## EXERCISE DETAILS
Extract the records in full, leaving every picture out.

## MATERIAL TO PROCESS
>>>>

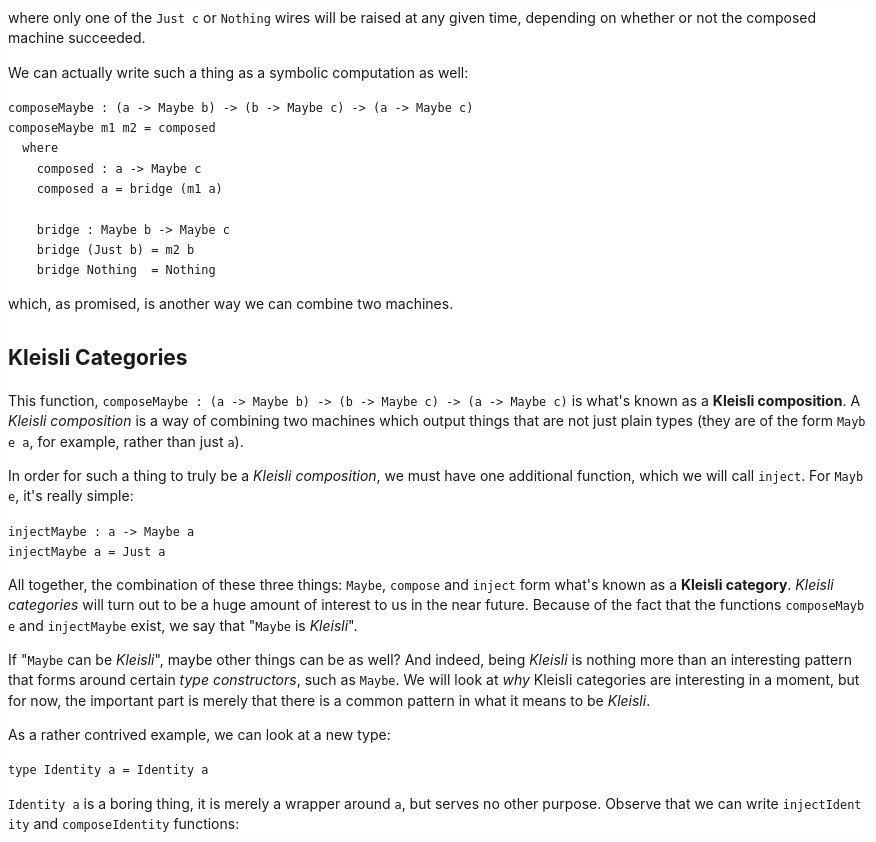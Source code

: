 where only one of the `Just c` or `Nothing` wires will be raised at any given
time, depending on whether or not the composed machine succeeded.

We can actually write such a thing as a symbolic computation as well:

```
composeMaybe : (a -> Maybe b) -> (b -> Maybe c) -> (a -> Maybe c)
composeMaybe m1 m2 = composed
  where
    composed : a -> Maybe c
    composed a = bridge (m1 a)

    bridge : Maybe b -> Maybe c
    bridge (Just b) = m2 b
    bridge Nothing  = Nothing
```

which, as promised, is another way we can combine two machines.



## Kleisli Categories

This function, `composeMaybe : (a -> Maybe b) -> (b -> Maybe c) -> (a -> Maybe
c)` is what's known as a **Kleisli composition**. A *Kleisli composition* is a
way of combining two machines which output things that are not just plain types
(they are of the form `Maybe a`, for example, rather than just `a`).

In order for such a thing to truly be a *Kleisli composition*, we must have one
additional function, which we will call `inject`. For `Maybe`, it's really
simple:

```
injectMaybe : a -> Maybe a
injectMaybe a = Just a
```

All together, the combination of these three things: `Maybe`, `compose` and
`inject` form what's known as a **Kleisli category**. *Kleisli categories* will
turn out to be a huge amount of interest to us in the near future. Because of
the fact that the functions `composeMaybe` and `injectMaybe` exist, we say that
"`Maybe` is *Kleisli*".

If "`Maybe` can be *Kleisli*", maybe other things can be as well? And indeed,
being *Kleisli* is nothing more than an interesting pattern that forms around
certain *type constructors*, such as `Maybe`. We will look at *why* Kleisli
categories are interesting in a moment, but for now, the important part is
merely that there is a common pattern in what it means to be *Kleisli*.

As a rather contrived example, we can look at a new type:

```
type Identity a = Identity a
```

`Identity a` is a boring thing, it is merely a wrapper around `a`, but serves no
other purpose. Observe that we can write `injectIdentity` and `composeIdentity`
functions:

<<<<

## TASK ANSWER
Source code

: where only one of the `Just c` or `Nothing` wires will be raised at any given
time, depending on whether or not the composed machine succeeded.

We can actually write such a thing as a symbolic computation as well:

```
composeMaybe : (a -> Maybe b) -> (b -> Maybe c) -> (a -> Maybe c)
composeMaybe m1 m2 = composed
  where
    composed : a -> Maybe c
    composed a = bridge (m1 a)

    bridge : Maybe b -> Maybe c
    bridge (Just b) = m2 b
    bridge Nothing  = Nothing
```

which, as promised, is another way we can combine two machines.



## Kleisli Categories

This function, `composeMaybe : (a -> Maybe b) -> (b -> Maybe c) -> (a -> Maybe
c)` is what's known as a **Kleisli composition**. A *Kleisli composition* is a
way of combining two machines which output things that are not just plain types
(they are of the form `Maybe a`, for example, rather than just `a`).

In order for such a thing to truly be a *Kleisli composition*, we must have one
additional function, which we will call `inject`. For `Maybe`, it's really
simple:

```
injectMaybe : a -> Maybe a
injectMaybe a = Just a
```

All together, the combination of these three things: `Maybe`, `compose` and
`inject` form what's known as a **Kleisli category**. *Kleisli categories* will
turn out to be a huge amount of interest to us in the near future. Because of
the fact that the functions `composeMaybe` and `injectMaybe` exist, we say that
"`Maybe` is *Kleisli*".

If "`Maybe` can be *Kleisli*", maybe other things can be as well? And indeed,
being *Kleisli* is nothing more than an interesting pattern that forms around
certain *type constructors*, such as `Maybe`. We will look at *why* Kleisli
categories are interesting in a moment, but for now, the important part is
merely that there is a common pattern in what it means to be *Kleisli*.

As a rather contrived example, we can look at a new type:

```
type Identity a = Identity a
```

`Identity a` is a boring thing, it is merely a wrapper around `a`, but serves no
other purpose. Observe that we can write `injectIdentity` and `composeIdentity`
functions:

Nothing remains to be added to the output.